I say it every year: I don’t think students should be doing independent research projects alone.  They need mentorship (and yes, usually this means from teachers, but not always). They need community with each other. And parent support helps a lot (please, don’t tell your student what a waste of time it is – and if you are having trouble with it, reach out for help!)

My students have a series of checkpoints. Each one is accompanied by a feedback form that I read alone, and then review with them in person to answer questions.
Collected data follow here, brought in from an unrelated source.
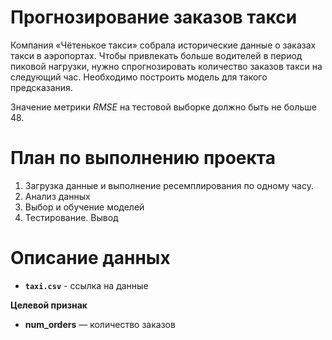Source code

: #  Прогнозирование заказов такси
Компания «Чётенькое такси» собрала исторические данные о заказах такси в аэропортах. Чтобы привлекать больше водителей в период пиковой нагрузки, нужно спрогнозировать количество заказов такси на следующий час. Необходимо построить модель для такого предсказания.

Значение метрики *RMSE* на тестовой выборке должно быть не больше 48.
# План по выполнению проекта
1. Загрузка данные и выполнение ресемплирования по одному часу.
2. Анализ данных
3. Выбор и обучение моделей
4. Тестирование. Вывод

# Описание данных

- **`taxi.csv`** - ссылка на данные

**Целевой признак**

- **num_orders** — количество заказов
  1. Idea – propose an idea (or more than one). Look for ideas that are interesting to you, interesting to others, new, and doable.
  2. Background Research – find several peer-reviewed articles relating to your topic.  (No wikipedia. No no-author stuff. No blogs!)
  3. “ISEF FORMS” – Students must complete the ISEF forms, where they not only have to plan out their research (they must design and explain their experiment), but they also have to assess the risks involved and make sure they have proper approval and permissions.
  4. Data Analysis and Discussion – students must carry out their experiment, then present the data and a brief discussion of it.  (I require students to restate their question here, to make sure their data actually answered their question.)
  5. Conclusions – students must state the answer to their question, and then write about the new questions that their research have brought to light.
  6. Display Draft – Students have to mock-up what their board will look like.

And then we have the fair.  The fair requires a display board (inspired by the mock-up) and a paper. The paper is drafted by using the submissions from the check points.  Note that at the checkpoints, students have written the question, introduction, experimental design, data analysis and discussion, and conclusions.  All that’s left is assembly.

PS. Style? Our school requires APA (not MLA), which is a choice. Most science disciplines use APA so we feel its appropriate. Further, for my students, I use the style guide for the Journal of the Ohio Academy of Science – which students could choose to submit to.  (I haven’t had any try … yet.)

What challenges do you face with doing science fair projects with your students?